Take a marinated bowl and add 1 medium size whole chicken before putting it in to make sure to place deep cuts on both sides of the chicken. Add 1 and 1/2 tbsp of green chili paste in a small bowl. Then add 2 tbsp of garlic paste and 1 tbsp of ginger paste. Now take two medium size lemons into 2 pieces then squeeze the fresh lemon juice pure into the bowl. Fresh lemon juice help to remove the raw chicken smell and also help to absorb masala into the chicken. Add all dry ingredients into the same small bowl one by one.
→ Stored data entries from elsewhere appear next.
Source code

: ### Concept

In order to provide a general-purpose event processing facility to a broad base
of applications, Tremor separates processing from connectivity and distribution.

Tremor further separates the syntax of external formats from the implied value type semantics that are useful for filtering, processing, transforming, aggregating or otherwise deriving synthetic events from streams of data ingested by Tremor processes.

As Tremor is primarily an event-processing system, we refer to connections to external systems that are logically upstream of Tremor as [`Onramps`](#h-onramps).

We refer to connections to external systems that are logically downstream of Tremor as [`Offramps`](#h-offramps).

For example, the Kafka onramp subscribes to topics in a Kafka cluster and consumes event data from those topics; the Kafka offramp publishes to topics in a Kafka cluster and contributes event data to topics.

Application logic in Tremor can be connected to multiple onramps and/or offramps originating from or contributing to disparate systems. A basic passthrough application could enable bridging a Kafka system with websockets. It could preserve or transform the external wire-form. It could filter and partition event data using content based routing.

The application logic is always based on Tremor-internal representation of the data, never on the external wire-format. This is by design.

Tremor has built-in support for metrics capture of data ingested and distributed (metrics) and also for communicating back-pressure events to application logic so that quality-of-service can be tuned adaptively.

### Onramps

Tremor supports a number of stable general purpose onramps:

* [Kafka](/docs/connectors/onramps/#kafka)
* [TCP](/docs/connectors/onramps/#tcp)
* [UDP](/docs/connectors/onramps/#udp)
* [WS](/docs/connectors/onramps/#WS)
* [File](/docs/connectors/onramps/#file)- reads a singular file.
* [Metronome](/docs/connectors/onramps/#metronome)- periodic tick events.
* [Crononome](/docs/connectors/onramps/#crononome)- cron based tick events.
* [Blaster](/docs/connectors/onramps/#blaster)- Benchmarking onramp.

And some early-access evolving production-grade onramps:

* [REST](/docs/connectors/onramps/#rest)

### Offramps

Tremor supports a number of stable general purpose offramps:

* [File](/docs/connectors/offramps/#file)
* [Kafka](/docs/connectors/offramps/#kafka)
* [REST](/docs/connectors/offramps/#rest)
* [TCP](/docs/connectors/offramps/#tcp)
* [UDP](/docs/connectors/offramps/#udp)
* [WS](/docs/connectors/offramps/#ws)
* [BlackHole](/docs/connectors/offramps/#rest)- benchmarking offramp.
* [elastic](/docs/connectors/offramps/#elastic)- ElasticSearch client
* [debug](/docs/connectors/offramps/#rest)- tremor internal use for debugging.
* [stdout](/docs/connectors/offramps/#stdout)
First add 1 tbsp of red chili powder, 1 and 1/2 tbsp of salt, 1 tbsp of gram masala powder, 1 tbsp of coriander powder, 1 tbsp of cumin powder, half tbsp of turmeric powder, and half tsp of red food color or if you don’t have red color then add yellow food color. It totally depends on yours. You can also skip this step. Whisked it well and marinate the whole chicken make sure to marinate the chicken’s outer as well as inner side. Marinate both sides properly. Take it aside and rest for 2 to 3 hours or overnight in the refrigerator.

STEP TWO

Start with the second step and quickly prep your veggies. Cut 2 large carrots into one-inch pieces. Then you need 6 small size potatoes to peel and cut into 4 pieces. If you use large potatoes cut them into 6 pieces or if using baby potatoes you can even leave them holes. Next, peel one medium size onion and coarsely chopped or cut the onion into 1 inch. Onion adds a really great flavor to the chicken and the rest of the vegetables. I love how the onion is caramelized in the roasting pan. Place all of your prepared veggies into a large mixing bowl and add 2 springs of fresh rose merry, add 2 tbsp of olive oil, 1 tsp salt, and 1 tsp black pepper powder. Give in to a ruff tose and set it aside.

STEP THREE

Transfer your marinated chicken to the roasting pan with the breast side up. Now add your prepared vegetable to the pan and just spread them evenly around the chicken. Those veggies were roasted and based on the chicken juices making them incredibly flavor full. Before putting it into the oven make sure to tuck the chicken wing behind the chicken and also tie the chicken legs as well. This is a quick and easy step to make the chicken look a little bit fancy and presentable.

STEP FOUR

Preheat the oven to 425 °F degrees for 15 to 20 minutes. After that transfer your roasting pan to the lower rack of the oven. Now roast it for about 35 to 40 minutes. If you notice your chicken starts to brown too much on the chicken breast. Then place the triangle foil rape into the chicken breast. Once your chicken is completely done take out the roasting pan in the oven and transfer it to the kitchen counter and rest for 5 minutes.

SERVING METHOD OF ROASTED CHICKEN:

Now transfer your roasted chicken and veggies into the serving dish. I love the range of roasted veggies just right on the same plater around the chicken. It makes probably a beautiful presentation. Your chicken is ready for serve.